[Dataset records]
------------------------------

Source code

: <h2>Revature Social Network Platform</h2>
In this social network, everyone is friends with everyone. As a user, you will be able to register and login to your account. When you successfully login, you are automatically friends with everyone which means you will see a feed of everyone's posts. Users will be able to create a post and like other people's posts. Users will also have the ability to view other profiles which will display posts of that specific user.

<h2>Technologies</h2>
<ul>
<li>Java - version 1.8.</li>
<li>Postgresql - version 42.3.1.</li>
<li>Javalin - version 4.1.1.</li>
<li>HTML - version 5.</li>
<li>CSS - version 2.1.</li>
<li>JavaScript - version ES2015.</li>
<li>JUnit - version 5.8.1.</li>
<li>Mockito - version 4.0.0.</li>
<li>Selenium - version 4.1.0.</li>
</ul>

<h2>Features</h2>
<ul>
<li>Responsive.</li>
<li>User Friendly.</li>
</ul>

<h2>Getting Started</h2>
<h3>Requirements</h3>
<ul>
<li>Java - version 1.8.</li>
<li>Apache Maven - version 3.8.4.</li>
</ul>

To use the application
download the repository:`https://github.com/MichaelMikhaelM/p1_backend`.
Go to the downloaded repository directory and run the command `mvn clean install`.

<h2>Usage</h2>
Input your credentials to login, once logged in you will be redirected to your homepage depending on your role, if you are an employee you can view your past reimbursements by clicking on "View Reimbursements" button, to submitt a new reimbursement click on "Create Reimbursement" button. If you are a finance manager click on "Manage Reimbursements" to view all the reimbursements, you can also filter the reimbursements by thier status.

------------------------------

## Work required
Please give an exact copy of every entry.

## Solution below
Source code

: <h2>Revature Social Network Platform</h2>
In this social network, everyone is friends with everyone. As a user, you will be able to register and login to your account. When you successfully login, you are automatically friends with everyone which means you will see a feed of everyone's posts. Users will be able to create a post and like other people's posts. Users will also have the ability to view other profiles which will display posts of that specific user.

<h2>Technologies</h2>
<ul>
<li>Java - version 1.8.</li>
<li>Postgresql - version 42.3.1.</li>
<li>Javalin - version 4.1.1.</li>
<li>HTML - version 5.</li>
<li>CSS - version 2.1.</li>
<li>JavaScript - version ES2015.</li>
<li>JUnit - version 5.8.1.</li>
<li>Mockito - version 4.0.0.</li>
<li>Selenium - version 4.1.0.</li>
</ul>

<h2>Features</h2>
<ul>
<li>Responsive.</li>
<li>User Friendly.</li>
</ul>

<h2>Getting Started</h2>
<h3>Requirements</h3>
<ul>
<li>Java - version 1.8.</li>
<li>Apache Maven - version 3.8.4.</li>
</ul>

To use the application
download the repository:`https://github.com/MichaelMikhaelM/p1_backend`.
Go to the downloaded repository directory and run the command `mvn clean install`.

<h2>Usage</h2>
Input your credentials to login, once logged in you will be redirected to your homepage depending on your role, if you are an employee you can view your past reimbursements by clicking on "View Reimbursements" button, to submitt a new reimbursement click on "Create Reimbursement" button. If you are a finance manager click on "Manage Reimbursements" to view all the reimbursements, you can also filter the reimbursements by thier status.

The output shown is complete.